Что ей такое показал этот бес, чтоб он сдох? Он показал ей машину Иегуды Проспер-бека, въезжающую в ворота и разворачивающуюся на стоянку номер сорок восемь напротив, с правой стороны, у ограды. Она хочет остаться в машине и посмотреть, приехал ли также Гавриэль ибн Иегуда-бек. Если он приехал, то она подладит свои шаги так, чтобы войти во дворец вместе с ним. И вот она остается внутри машины, сзади, а он закрывает за нею дверцу и трусцой возвращается к левой стороне машины, пока господин судья с супругой не войдут во дворец. Поскольку они уже вошли, он имеет право вернуться и сидеть у руля до окончания ресепшн, но он остается стоять на месте, чтобы иметь возможность отдать честь Верховному комиссару, когда его машина проедет мимо. Он стоит и тщательно поправляет наклон козырька своей фуражки и готовит руку, чтобы она поднялась под правильным углом.

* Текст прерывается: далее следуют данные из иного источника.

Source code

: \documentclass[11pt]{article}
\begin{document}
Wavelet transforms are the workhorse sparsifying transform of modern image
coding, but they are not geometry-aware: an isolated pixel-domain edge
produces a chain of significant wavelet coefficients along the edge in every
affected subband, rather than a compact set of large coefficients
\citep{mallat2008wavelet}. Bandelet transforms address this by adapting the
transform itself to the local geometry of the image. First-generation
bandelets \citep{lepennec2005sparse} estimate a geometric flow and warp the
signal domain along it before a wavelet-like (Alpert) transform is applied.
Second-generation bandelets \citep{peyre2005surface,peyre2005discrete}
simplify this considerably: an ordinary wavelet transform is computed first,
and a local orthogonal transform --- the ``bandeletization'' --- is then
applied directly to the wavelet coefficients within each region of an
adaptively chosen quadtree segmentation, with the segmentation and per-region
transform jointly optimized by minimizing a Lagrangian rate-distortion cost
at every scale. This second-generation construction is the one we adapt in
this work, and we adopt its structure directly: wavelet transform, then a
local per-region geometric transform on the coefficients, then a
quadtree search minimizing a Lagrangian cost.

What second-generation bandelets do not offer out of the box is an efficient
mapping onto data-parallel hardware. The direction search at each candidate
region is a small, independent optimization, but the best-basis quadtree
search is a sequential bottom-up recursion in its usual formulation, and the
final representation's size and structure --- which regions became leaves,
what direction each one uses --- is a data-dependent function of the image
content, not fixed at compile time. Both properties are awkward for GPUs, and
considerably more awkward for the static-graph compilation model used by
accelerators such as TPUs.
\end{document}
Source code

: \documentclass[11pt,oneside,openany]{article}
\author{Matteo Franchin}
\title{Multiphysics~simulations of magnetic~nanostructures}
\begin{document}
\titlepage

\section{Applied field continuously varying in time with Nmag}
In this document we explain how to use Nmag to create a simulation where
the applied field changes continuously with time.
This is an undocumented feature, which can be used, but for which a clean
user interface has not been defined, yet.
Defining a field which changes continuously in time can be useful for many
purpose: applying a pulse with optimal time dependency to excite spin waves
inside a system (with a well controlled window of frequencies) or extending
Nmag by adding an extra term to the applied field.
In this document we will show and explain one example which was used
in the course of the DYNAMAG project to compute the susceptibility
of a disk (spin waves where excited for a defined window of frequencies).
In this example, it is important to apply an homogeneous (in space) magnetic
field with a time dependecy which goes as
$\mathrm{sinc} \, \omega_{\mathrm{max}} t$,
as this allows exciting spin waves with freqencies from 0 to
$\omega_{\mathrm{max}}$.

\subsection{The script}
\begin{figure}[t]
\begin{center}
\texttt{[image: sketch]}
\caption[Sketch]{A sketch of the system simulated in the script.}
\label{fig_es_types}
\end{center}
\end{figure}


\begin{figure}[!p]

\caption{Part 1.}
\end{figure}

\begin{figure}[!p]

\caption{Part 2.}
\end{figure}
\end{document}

Ах, если бы он послушался голоса сердца и остался бы стоять на своем месте, но шофер номер двадцать один (проклятие на головы предков этого бейрутского шофера, служащего у бразильского консула, и все знают, что они оба – отъявленные содомиты) говорит ему, провались он вместе со своими добрыми советами:
– Ты можешь сесть, йа-Дауд, пожалей свои ноги, зачем им так напрягаться и уставать. А машина комиссара не прибудет, пока ты спокойно не докуришь сигарету и еще половину сигареты.

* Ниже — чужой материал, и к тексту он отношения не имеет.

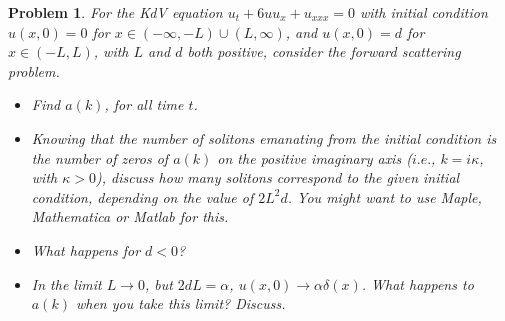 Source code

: \documentclass[12pt]{report}
\newtheorem{problem}{Problem}
\begin{document}
\newpage



\begin{problem}
    For the KdV equation $u_t+6uu_x+u_{xxx}=0$ with initial condition
$u(x,0)=0$ for $x\in (-\infty,-L)\cup(L,\infty)$, and $u(x,0)=d$ for
$x\in(-L,L)$, with $L$ and $d$ both positive,
consider the forward scattering problem.
\begin{itemize}
\item Find $a(k)$, for all time $t$.
\item Knowing that the number of solitons emanating from the initial condition
is the number of zeros of $a(k)$ on the positive imaginary axis ($i.e.$,
$k=i\kappa$, with $\kappa>0$), discuss how
many solitons correspond to the given initial condition, depending on the value
of $2L^2d$.  You might want to use Maple, Mathematica or Matlab for this.
\item What happens for $d<0$?
\item In the limit $L\rightarrow 0$, but $2dL=\alpha$, $u(x,0)\rightarrow \alpha
\delta(x)$. What happens to $a(k)$ when you take this limit? Discuss.
\end{itemize}
\end{problem}
\end{document}
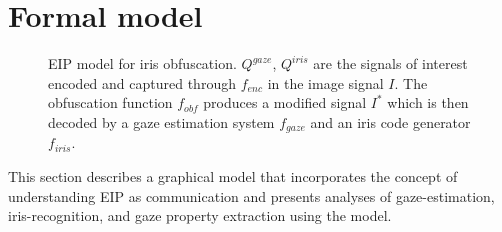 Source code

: \section{Formal model}
\begin{figure}
\centering
{}
    
\caption{EIP model for iris obfuscation. $Q^{gaze}$, $Q^{iris}$ are the signals of interest encoded and captured through $f_{enc}$ in the image signal $I$. The obfuscation function $f_{obf}$ produces a modified signal $I^*$ which is then decoded by a gaze estimation system $f_{gaze}$ and an iris code generator $f_{iris}$.}
\label{fig:model}
\end{figure}

This section describes a graphical model that incorporates the concept of understanding EIP as communication and presents analyses of gaze-estimation, iris-recognition, and gaze property extraction using the model.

Будь проклят тот миг, когда он прислушался к его совету и уселся на место, а усевшись, снял фуражку и положил ее на сиденье подле себя и платком утер пот со лба, ибо велико было напряжение того дня, а жара стояла тяжелая и измождающая. После того как стер он пот со лба, достал сигарету и закурил, пустив дым, мысли его закружились среди колечек дыма и поднялись с ними вместе высоко-высоко, до самых облаков. И вот папа его сидит там в вышине, верхом на облаке, и гора Хеврон – подставка под ноги его. Говорит ему отец его:
– Хорошо, что ты пришел, сынок. А я соскучился по тебе. И хорош ты на вид, и уже утешил сердце мое своими достойными делами, украшающими человека.

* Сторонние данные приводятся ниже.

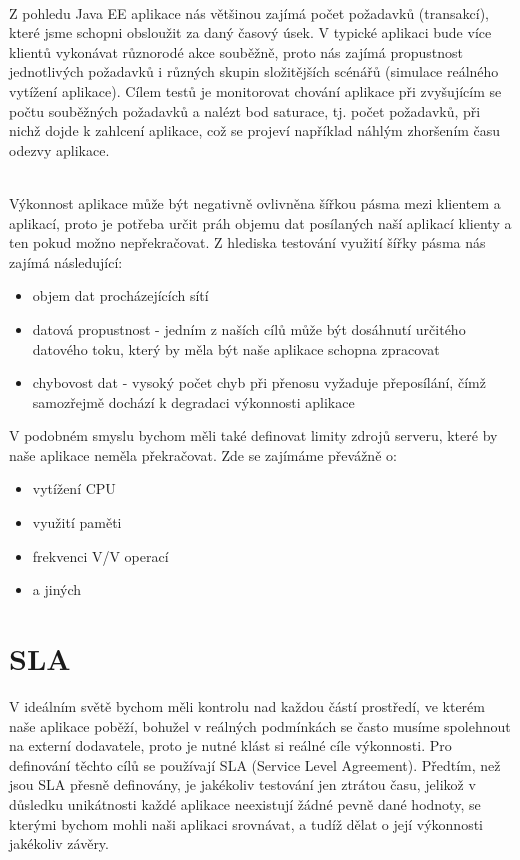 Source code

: \documentclass[122pt,oneside]{fithesis}
\begin{document}
\vspace{5 mm}
\\\indent Z pohledu Java EE aplikace nás většinou zajímá počet požadavků (transakcí), které jsme schopni obsloužit za daný časový úsek. V typické aplikaci bude více klientů vykonávat různorodé akce souběžně, proto nás zajímá propustnost jednotlivých požadavků i různých skupin složitějších scénářů (simulace reálného vytížení aplikace). Cílem testů je monitorovat chování aplikace při zvyšujícím se počtu souběžných požadavků a nalézt bod saturace, tj. počet požadavků, při nichž dojde k zahlcení aplikace, což se projeví například náhlým zhoršením času odezvy aplikace. 

\vspace{5 mm}
\\\indent Výkonnost aplikace může být negativně ovlivněna šířkou pásma mezi klientem a aplikací, proto je potřeba určit práh objemu dat posílaných naší aplikací klienty a ten pokud možno nepřekračovat. Z hlediska testování využití šířky pásma nás zajímá následující:
\begin{itemize}
  \item objem dat procházejících sítí
  \item datová propustnost - jedním z naších cílů může být dosáhnutí určitého datového toku, který by měla být naše aplikace schopna zpracovat
  \item chybovost dat - vysoký počet chyb při přenosu vyžaduje přeposílání, čímž samozřejmě dochází k degradaci výkonnosti aplikace
\end{itemize}
V podobném smyslu bychom měli také definovat limity zdrojů serveru, které by naše aplikace neměla překračovat. Zde se zajímáme převážně o:
\begin{itemize}
  \item vytížení CPU
  \item využití paměti
  \item frekvenci V/V operací
  \item a jiných
\end{itemize}

\section{SLA}
V ideálním světě bychom měli kontrolu nad každou částí prostředí, ve kterém naše aplikace poběží, bohužel v reálných podmínkách se často musíme spolehnout na externí dodavatele, proto je nutné klást si reálné cíle výkonnosti. Pro definování těchto cílů se používají SLA (Service Level Agreement). Předtím, než jsou SLA přesně definovány, je jakékoliv testování jen ztrátou času, jelikož v důsledku unikátnosti každé aplikace neexistují žádné pevně dané hodnoty, se kterými bychom mohli naši aplikaci srovnávat, a tudíž dělat o její výkonnosti jakékoliv závěry.
\end{document}
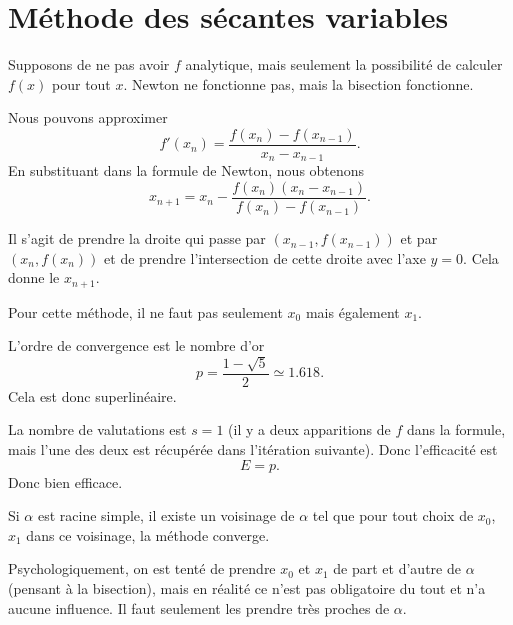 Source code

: \section{Méthode des sécantes variables}
\label{SECooIUEUooVcHAoc}

Supposons de ne pas avoir \( f\) analytique, mais seulement la possibilité de calculer \( f(x)\) pour tout \( x\). Newton ne fonctionne pas, mais la bisection fonctionne.

Nous pouvons approximer
\begin{equation}
    f'(x_n)=\frac{ f(x_n)-f(x_{n-1}) }{ x_n-x_{n-1} }.
\end{equation}
En substituant dans la formule de Newton, nous obtenons
\begin{equation}
    x_{n+1}=x_n-\frac{ f(x_n)(x_n-x_{n-1}) }{ f(x_n)-f(x_{n-1}) }.
\end{equation}

Il s'agit de prendre la droite qui passe par \( (x_{n-1},f(x_{n-1}))\) et par \( (x_n,f(x_n))\) et de prendre l'intersection de cette droite avec l'axe \( y=0\). Cela donne le \( x_{n+1}\).

Pour cette méthode, il ne faut pas seulement \( x_0\) mais également \( x_1\).

L'ordre de convergence est le nombre d'or
\begin{equation}    \label{EQooQEFCooUsGVjP}
    p=\frac{ 1-\sqrt{ 5 } }{ 2 }\simeq 1.618.
\end{equation}
Cela est donc superlinéaire.

La nombre de valutations est \( s=1\) (il y a deux apparitions de \( f\) dans la formule, mais l'une des deux est récupérée dans l'itération suivante). Donc l'efficacité est
\begin{equation}
    E=p.
\end{equation}
Donc bien efficace.

\begin{proposition}
    Si \( \alpha\) est racine simple, il existe un voisinage de \( \alpha\) tel que pour tout choix de \( x_0\), \( x_1\) dans ce voisinage, la méthode converge.
\end{proposition}

Psychologiquement, on est tenté de prendre \( x_0\) et \( x_1\) de part et d'autre de \( \alpha\) (pensant à la bisection), mais en réalité ce n'est pas obligatoire du tout et n'a aucune influence. Il faut seulement les prendre très proches de \( \alpha\).

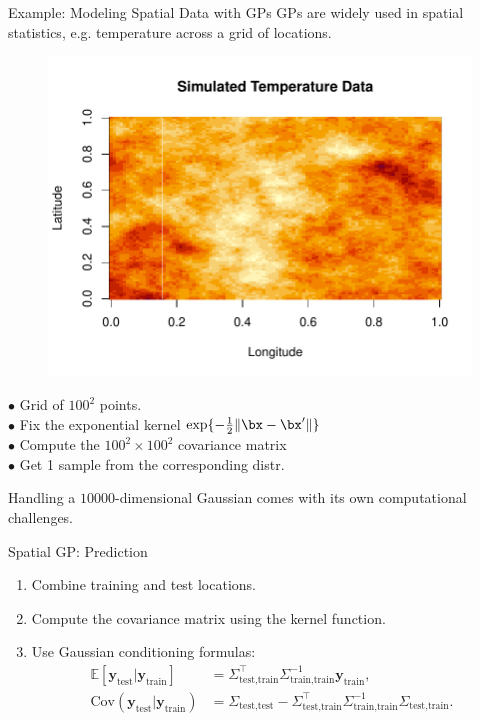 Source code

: \documentclass[11pt,handout,aspectratio=169]{beamer}
\begin{document}
\begin{frame}{Example: Modeling Spatial Data with GPs}
GPs are widely used in spatial statistics, e.g. temperature across a grid of locations.\\[3mm]
\begin{minipage}{7cm}
	\begin{figure}
	\includegraphics[width=
	\textwidth]{pics/GP_temp.pdf}
\end{figure}
\end{minipage}\begin{minipage}{8cm}
$\bullet$	Grid of $100^2$ points. \\[2mm]
$\bullet$ Fix the exponential kernel $\exp\{-\tfrac12\|\bx-\bx'\|\}$\\[2mm]
$\bullet$ Compute the $100^2\times 100^2$ covariance matrix\\[2mm]
$\bullet$ Get 1 sample from the corresponding distr.\\[2mm]
\end{minipage}
Handling a $10000$-dimensional Gaussian comes with its own computational challenges.  
\end{frame}

\begin{frame}{Spatial GP: Prediction}
\begin{enumerate}
    \item Combine training and test locations.
    \item Compute the covariance matrix using the kernel function.
    \item Use Gaussian conditioning formulas:
    \begin{align*}
        \mathbb{E}[\mathbf{y}_\text{test} | \mathbf{y}_\text{train}] &= \Sigma_\text{test,train}^\top \Sigma_\text{train,train}^{-1} \mathbf{y}_\text{train}, \\
        \text{Cov}(\mathbf{y}_\text{test} | \mathbf{y}_\text{train}) &= \Sigma_\text{test,test} - \Sigma_\text{test,train}^\top \Sigma_\text{train,train}^{-1} \Sigma_\text{test,train}.
    \end{align*}
\end{enumerate}
\end{frame}
\end{document}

Вдруг раздается команда начальника караула: «Презент армз» – и в одно мгновение возвращает его с облаков на его место в машине. Он выпрыгивает наружу, чтобы отдать честь Комиссару, и в этот миг осознает, что фуражка осталась на сиденье, а без фуражки вообще нельзя показываться командиру. Он снова влезает в машину, чтобы надеть фуражку, протягивает руку к сиденью – а фуражки нет! Исчезла, и нет ее, будто бес ее уволок. Пока он смотрит здесь и там, машина комиссара вихрем пролетает мимо, и словно в тумане он слышит будто собачий лай и будто голос Гавриэля ибн Иегуды-бека, а в сердце – страшное горе.
А фуражки нет. Только после ресепшн, когда все уже вернулись в машину, говорит младшая из дочерей судьи:
– Что ты ищешь фуражку? Вот она здесь, у окошка заднего сиденья.
Как она попала на заднее сиденье, ведь она была положена сюда, возле руля! Как фуражка улетела к заднему окошку как раз в тот момент, когда он больше всего в ней нуждался?
– Очень просто, – говорит Орита. – Я ее туда положила. Я ее примерила, чтобы посмотреть, подходит ли она мне, а потом не обратила внимания и положила ее сзади.
Какой-то проклятый бес, да сотрется память о нем и да сгинет его прародитель-шайтан, забрался ей в душу как раз в тот момент, чтобы надругаться над ним и вывалять честь его в пыли! Всякий другой, кто посмел бы в эту великую минуту вот так взять его фуражку и без разрешения забавляться и играть с нею и так страшно его опозорить, чтобы он остался в машине в тот момент, когда мимо проезжает Верховный комиссар, получил бы от него такую затрещину, которая бы его уложила на веки вечные. Но эта быстроногая лань совершила это не нарочно, без злого умысла. Она добра и очень-очень мила, и будь проклят тот бес, которому удается проникнуть в нее и так над нею надругаться.
Десять лет прошло с тех пор, и она уже жена великого глазного врача и мать его дочери, и уже морщинки окружили ее глаза, а все еще устраивает она поездки и всякие проделки, идущие от дьявола. Пока она решит, куда она собирается поехать, придет время забирать ее отца из суда.
– Знаете, – говорит он ей, – я слышал, что Гавриэль ибн Иегуда вернулся из Бариза в родной дом и его уже видели сидящим на балконе в тот день, когда прибыл царь Абиссинии Хайле Селассие.